**The data**
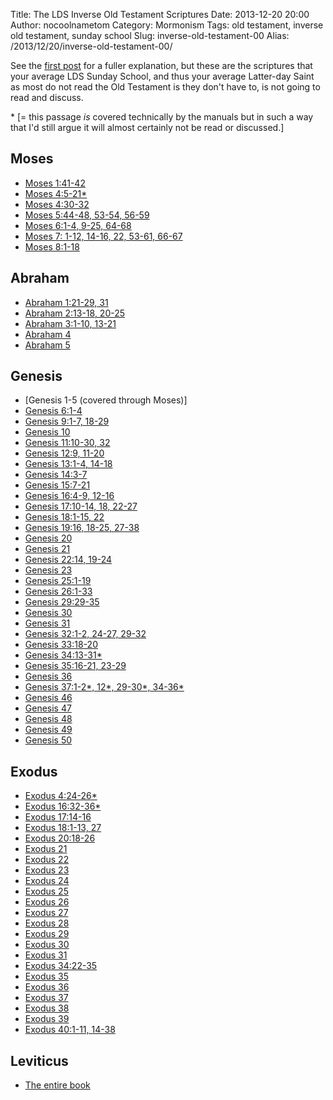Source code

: Title: The LDS Inverse Old Testament Scriptures
Date: 2013-12-20 20:00
Author: nocoolnametom
Category: Mormonism
Tags: old testament, inverse old testament, sunday school
Slug: inverse-old-testament-00
Alias: /2013/12/20/inverse-old-testament-00/

See the [first post][] for a fuller explanation, but these are the scriptures that your average LDS Sunday School, and thus your average Latter-day Saint as most do not read the Old Testament is they don't have to, is not going to read and discuss.

\* [= this passage *is* covered technically by the manuals but in such a way that I'd still argue it will almost certainly not be read or discussed.]

## Moses
* [Moses 1:41-42](https://www.lds.org/scriptures/pgp/moses/1.41-42#40)
* [Moses 4:5-21\*](https://www.lds.org/scriptures/pgp/moses/4.5-21#4)
* [Moses 4:30-32](https://www.lds.org/scriptures/pgp/moses/4.30-32#29)
* [Moses 5:44-48, 53-54, 56-59](https://www.lds.org/scriptures/pgp/moses/5.44-48,53-54,56-59#43)
* [Moses 6:1-4, 9-25, 64-68](https://www.lds.org/scriptures/pgp/moses/6.14-,9-25,64-68#13)
* [Moses 7: 1-12, 14-16, 22, 53-61, 66-67](https://www.lds.org/scriptures/pgp/moses/7.1-12,14-16,22,53-61,66-67#1)
* [Moses 8:1-18](https://www.lds.org/scriptures/pgp/moses/8.1-18#1)

## Abraham
* [Abraham 1:21-29, 31](https://www.lds.org/scriptures/pgp/abr/1.21-29,31#20)
* [Abraham 2:13-18, 20-25](https://www.lds.org/scriptures/pgp/abr/2.13-18,20-25#12)
* [Abraham 3:1-10, 13-21](https://www.lds.org/scriptures/pgp/abr/3.1-10,13-21#1)
* [Abraham 4](https://www.lds.org/scriptures/pgp/abr/4.1-31#1)
* [Abraham 5](https://www.lds.org/scriptures/pgp/abr/5.1-21#1)

## Genesis
* [Genesis 1-5 (covered through Moses)]
* [Genesis 6:1-4](https://www.lds.org/scriptures/ot/gen/6.1-4#1)
* [Genesis 9:1-7, 18-29](https://www.lds.org/scriptures/ot/gen/9.1-7,18-29#1)
* [Genesis 10](https://www.lds.org/scriptures/ot/gen/10.1-1000)
* [Genesis 11:10-30, 32](https://www.lds.org/scriptures/ot/gen/11.10-30,32#9)
* [Genesis 12:9, 11-20](https://www.lds.org/scriptures/ot/gen/12.9,11-20#8)
* [Genesis 13:1-4, 14-18](https://www.lds.org/scriptures/ot/gen/13.1-4,14-18#1)
* [Genesis 14:3-7](https://www.lds.org/scriptures/ot/gen/14.3-7#2)
* [Genesis 15:7-21](https://www.lds.org/scriptures/ot/gen/15.7-21#6)
* [Genesis 16:4-9, 12-16](https://www.lds.org/scriptures/ot/gen/16.4-9,12-16#3)
* [Genesis 17:10-14, 18, 22-27](https://www.lds.org/scriptures/ot/gen/17.10-14,18,22-27#9)
* [Genesis 18:1-15, 22](https://www.lds.org/scriptures/ot/gen/18.1-15,22#1)
* [Genesis 19:16, 18-25, 27-38](https://www.lds.org/scriptures/ot/gen/19.16,18-25,27-38#15)
* [Genesis 20](https://www.lds.org/scriptures/ot/gen/20.1-1000#1)
* [Genesis 21](https://www.lds.org/scriptures/ot/gen/21.1-1000#1)
* [Genesis 22:14, 19-24](https://www.lds.org/scriptures/ot/gen/22.14,19-24#13)
* [Genesis 23](https://www.lds.org/scriptures/ot/gen/23.1-1000#1)
* [Genesis 25:1-19](https://www.lds.org/scriptures/ot/gen/25.1-19#1)
* [Genesis 26:1-33](https://www.lds.org/scriptures/ot/gen/26.1-33#1)
* [Genesis 29:29-35](https://www.lds.org/scriptures/ot/gen/29.29-35#28)
* [Genesis 30](https://www.lds.org/scriptures/ot/gen/30.1-1000#1)
* [Genesis 31](https://www.lds.org/scriptures/ot/gen/31.1-1000#1)
* [Genesis 32:1-2, 24-27, 29-32](https://www.lds.org/scriptures/ot/gen/32.1-2,24-27,29-32#1)
* [Genesis 33:18-20](https://www.lds.org/scriptures/ot/gen/33.18-20#17)
* [Genesis 34:13-31\*](https://www.lds.org/scriptures/ot/gen/34.13-31#12)
* [Genesis 35:16-21, 23-29](https://www.lds.org/scriptures/ot/gen/35.16-21,23-29#15)
* [Genesis 36](https://www.lds.org/scriptures/ot/gen/36.1-1000#1)
* [Genesis 37:1-2\*, 12\*, 29-30\*, 34-36\*](https://www.lds.org/scriptures/ot/gen/37.1-2,12,29-30,34-36#1)
* [Genesis 46](https://www.lds.org/scriptures/ot/gen/46.1-1000#1)
* [Genesis 47](https://www.lds.org/scriptures/ot/gen/47.1-1000#1)
* [Genesis 48](https://www.lds.org/scriptures/ot/gen/48.1-1000#1)
* [Genesis 49](https://www.lds.org/scriptures/ot/gen/49.1-1000#1)
* [Genesis 50](https://www.lds.org/scriptures/ot/gen/50.1-1000#1)

## Exodus
* [Exodus 4:24-26\*](https://www.lds.org/scriptures/ot/ex/4.24-26#23)
* [Exodus 16:32-36\*](https://www.lds.org/scriptures/ot/ex/16.32-36#31)
* [Exodus 17:14-16](https://www.lds.org/scriptures/ot/ex/17.14-16#13)
* [Exodus 18:1-13, 27](https://www.lds.org/scriptures/ot/ex/18.1-13,27#1)
* [Exodus 20:18-26](https://www.lds.org/scriptures/ot/ex/20.18-26#17)
* [Exodus 21](https://www.lds.org/scriptures/ot/ex/21.1-1000#1)
* [Exodus 22](https://www.lds.org/scriptures/ot/ex/22.1-1000#1)
* [Exodus 23](https://www.lds.org/scriptures/ot/ex/23.1-1000#1)
* [Exodus 24](https://www.lds.org/scriptures/ot/ex/24.1-1000#1)
* [Exodus 25](https://www.lds.org/scriptures/ot/ex/25.1-1000#1)
* [Exodus 26](https://www.lds.org/scriptures/ot/ex/26.1-1000#1)
* [Exodus 27](https://www.lds.org/scriptures/ot/ex/27.1-1000#1)
* [Exodus 28](https://www.lds.org/scriptures/ot/ex/28.1-1000#1)
* [Exodus 29](https://www.lds.org/scriptures/ot/ex/29.1-1000#1)
* [Exodus 30](https://www.lds.org/scriptures/ot/ex/30.1-1000#1)
* [Exodus 31](https://www.lds.org/scriptures/ot/ex/31.1-1000#1)
* [Exodus 34:22-35](https://www.lds.org/scriptures/ot/ex/34.22-35#21)
* [Exodus 35](https://www.lds.org/scriptures/ot/ex/35.1-1000#1)
* [Exodus 36](https://www.lds.org/scriptures/ot/ex/36.1-1000#1)
* [Exodus 37](https://www.lds.org/scriptures/ot/ex/37.1-1000#1)
* [Exodus 38](https://www.lds.org/scriptures/ot/ex/38.1-1000#1)
* [Exodus 39](https://www.lds.org/scriptures/ot/ex/39.1-1000#1)
* [Exodus 40:1-11, 14-38](https://www.lds.org/scriptures/ot/ex/40.1-11,14-38#1)

## Leviticus
* [The entire book](https://www.lds.org/scriptures/ot/lev/)

[first post]: |filename|inverse-old-testament-01.md "The LDS Inverse Old Testament, Part 1: Pearl of Great Price to Leviticus"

**Prompt**
The answer must be the data above, repeated exactly, with no pictures.

**Output of the exercise**
Source code

: Title: The LDS Inverse Old Testament Scriptures
Date: 2013-12-20 20:00
Author: nocoolnametom
Category: Mormonism
Tags: old testament, inverse old testament, sunday school
Slug: inverse-old-testament-00
Alias: /2013/12/20/inverse-old-testament-00/

See the [first post][] for a fuller explanation, but these are the scriptures that your average LDS Sunday School, and thus your average Latter-day Saint as most do not read the Old Testament is they don't have to, is not going to read and discuss.

\* [= this passage *is* covered technically by the manuals but in such a way that I'd still argue it will almost certainly not be read or discussed.]

## Moses
* [Moses 1:41-42](https://www.lds.org/scriptures/pgp/moses/1.41-42#40)
* [Moses 4:5-21\*](https://www.lds.org/scriptures/pgp/moses/4.5-21#4)
* [Moses 4:30-32](https://www.lds.org/scriptures/pgp/moses/4.30-32#29)
* [Moses 5:44-48, 53-54, 56-59](https://www.lds.org/scriptures/pgp/moses/5.44-48,53-54,56-59#43)
* [Moses 6:1-4, 9-25, 64-68](https://www.lds.org/scriptures/pgp/moses/6.14-,9-25,64-68#13)
* [Moses 7: 1-12, 14-16, 22, 53-61, 66-67](https://www.lds.org/scriptures/pgp/moses/7.1-12,14-16,22,53-61,66-67#1)
* [Moses 8:1-18](https://www.lds.org/scriptures/pgp/moses/8.1-18#1)

## Abraham
* [Abraham 1:21-29, 31](https://www.lds.org/scriptures/pgp/abr/1.21-29,31#20)
* [Abraham 2:13-18, 20-25](https://www.lds.org/scriptures/pgp/abr/2.13-18,20-25#12)
* [Abraham 3:1-10, 13-21](https://www.lds.org/scriptures/pgp/abr/3.1-10,13-21#1)
* [Abraham 4](https://www.lds.org/scriptures/pgp/abr/4.1-31#1)
* [Abraham 5](https://www.lds.org/scriptures/pgp/abr/5.1-21#1)

## Genesis
* [Genesis 1-5 (covered through Moses)]
* [Genesis 6:1-4](https://www.lds.org/scriptures/ot/gen/6.1-4#1)
* [Genesis 9:1-7, 18-29](https://www.lds.org/scriptures/ot/gen/9.1-7,18-29#1)
* [Genesis 10](https://www.lds.org/scriptures/ot/gen/10.1-1000)
* [Genesis 11:10-30, 32](https://www.lds.org/scriptures/ot/gen/11.10-30,32#9)
* [Genesis 12:9, 11-20](https://www.lds.org/scriptures/ot/gen/12.9,11-20#8)
* [Genesis 13:1-4, 14-18](https://www.lds.org/scriptures/ot/gen/13.1-4,14-18#1)
* [Genesis 14:3-7](https://www.lds.org/scriptures/ot/gen/14.3-7#2)
* [Genesis 15:7-21](https://www.lds.org/scriptures/ot/gen/15.7-21#6)
* [Genesis 16:4-9, 12-16](https://www.lds.org/scriptures/ot/gen/16.4-9,12-16#3)
* [Genesis 17:10-14, 18, 22-27](https://www.lds.org/scriptures/ot/gen/17.10-14,18,22-27#9)
* [Genesis 18:1-15, 22](https://www.lds.org/scriptures/ot/gen/18.1-15,22#1)
* [Genesis 19:16, 18-25, 27-38](https://www.lds.org/scriptures/ot/gen/19.16,18-25,27-38#15)
* [Genesis 20](https://www.lds.org/scriptures/ot/gen/20.1-1000#1)
* [Genesis 21](https://www.lds.org/scriptures/ot/gen/21.1-1000#1)
* [Genesis 22:14, 19-24](https://www.lds.org/scriptures/ot/gen/22.14,19-24#13)
* [Genesis 23](https://www.lds.org/scriptures/ot/gen/23.1-1000#1)
* [Genesis 25:1-19](https://www.lds.org/scriptures/ot/gen/25.1-19#1)
* [Genesis 26:1-33](https://www.lds.org/scriptures/ot/gen/26.1-33#1)
* [Genesis 29:29-35](https://www.lds.org/scriptures/ot/gen/29.29-35#28)
* [Genesis 30](https://www.lds.org/scriptures/ot/gen/30.1-1000#1)
* [Genesis 31](https://www.lds.org/scriptures/ot/gen/31.1-1000#1)
* [Genesis 32:1-2, 24-27, 29-32](https://www.lds.org/scriptures/ot/gen/32.1-2,24-27,29-32#1)
* [Genesis 33:18-20](https://www.lds.org/scriptures/ot/gen/33.18-20#17)
* [Genesis 34:13-31\*](https://www.lds.org/scriptures/ot/gen/34.13-31#12)
* [Genesis 35:16-21, 23-29](https://www.lds.org/scriptures/ot/gen/35.16-21,23-29#15)
* [Genesis 36](https://www.lds.org/scriptures/ot/gen/36.1-1000#1)
* [Genesis 37:1-2\*, 12\*, 29-30\*, 34-36\*](https://www.lds.org/scriptures/ot/gen/37.1-2,12,29-30,34-36#1)
* [Genesis 46](https://www.lds.org/scriptures/ot/gen/46.1-1000#1)
* [Genesis 47](https://www.lds.org/scriptures/ot/gen/47.1-1000#1)
* [Genesis 48](https://www.lds.org/scriptures/ot/gen/48.1-1000#1)
* [Genesis 49](https://www.lds.org/scriptures/ot/gen/49.1-1000#1)
* [Genesis 50](https://www.lds.org/scriptures/ot/gen/50.1-1000#1)

## Exodus
* [Exodus 4:24-26\*](https://www.lds.org/scriptures/ot/ex/4.24-26#23)
* [Exodus 16:32-36\*](https://www.lds.org/scriptures/ot/ex/16.32-36#31)
* [Exodus 17:14-16](https://www.lds.org/scriptures/ot/ex/17.14-16#13)
* [Exodus 18:1-13, 27](https://www.lds.org/scriptures/ot/ex/18.1-13,27#1)
* [Exodus 20:18-26](https://www.lds.org/scriptures/ot/ex/20.18-26#17)
* [Exodus 21](https://www.lds.org/scriptures/ot/ex/21.1-1000#1)
* [Exodus 22](https://www.lds.org/scriptures/ot/ex/22.1-1000#1)
* [Exodus 23](https://www.lds.org/scriptures/ot/ex/23.1-1000#1)
* [Exodus 24](https://www.lds.org/scriptures/ot/ex/24.1-1000#1)
* [Exodus 25](https://www.lds.org/scriptures/ot/ex/25.1-1000#1)
* [Exodus 26](https://www.lds.org/scriptures/ot/ex/26.1-1000#1)
* [Exodus 27](https://www.lds.org/scriptures/ot/ex/27.1-1000#1)
* [Exodus 28](https://www.lds.org/scriptures/ot/ex/28.1-1000#1)
* [Exodus 29](https://www.lds.org/scriptures/ot/ex/29.1-1000#1)
* [Exodus 30](https://www.lds.org/scriptures/ot/ex/30.1-1000#1)
* [Exodus 31](https://www.lds.org/scriptures/ot/ex/31.1-1000#1)
* [Exodus 34:22-35](https://www.lds.org/scriptures/ot/ex/34.22-35#21)
* [Exodus 35](https://www.lds.org/scriptures/ot/ex/35.1-1000#1)
* [Exodus 36](https://www.lds.org/scriptures/ot/ex/36.1-1000#1)
* [Exodus 37](https://www.lds.org/scriptures/ot/ex/37.1-1000#1)
* [Exodus 38](https://www.lds.org/scriptures/ot/ex/38.1-1000#1)
* [Exodus 39](https://www.lds.org/scriptures/ot/ex/39.1-1000#1)
* [Exodus 40:1-11, 14-38](https://www.lds.org/scriptures/ot/ex/40.1-11,14-38#1)

## Leviticus
* [The entire book](https://www.lds.org/scriptures/ot/lev/)

[first post]: |filename|inverse-old-testament-01.md "The LDS Inverse Old Testament, Part 1: Pearl of Great Price to Leviticus"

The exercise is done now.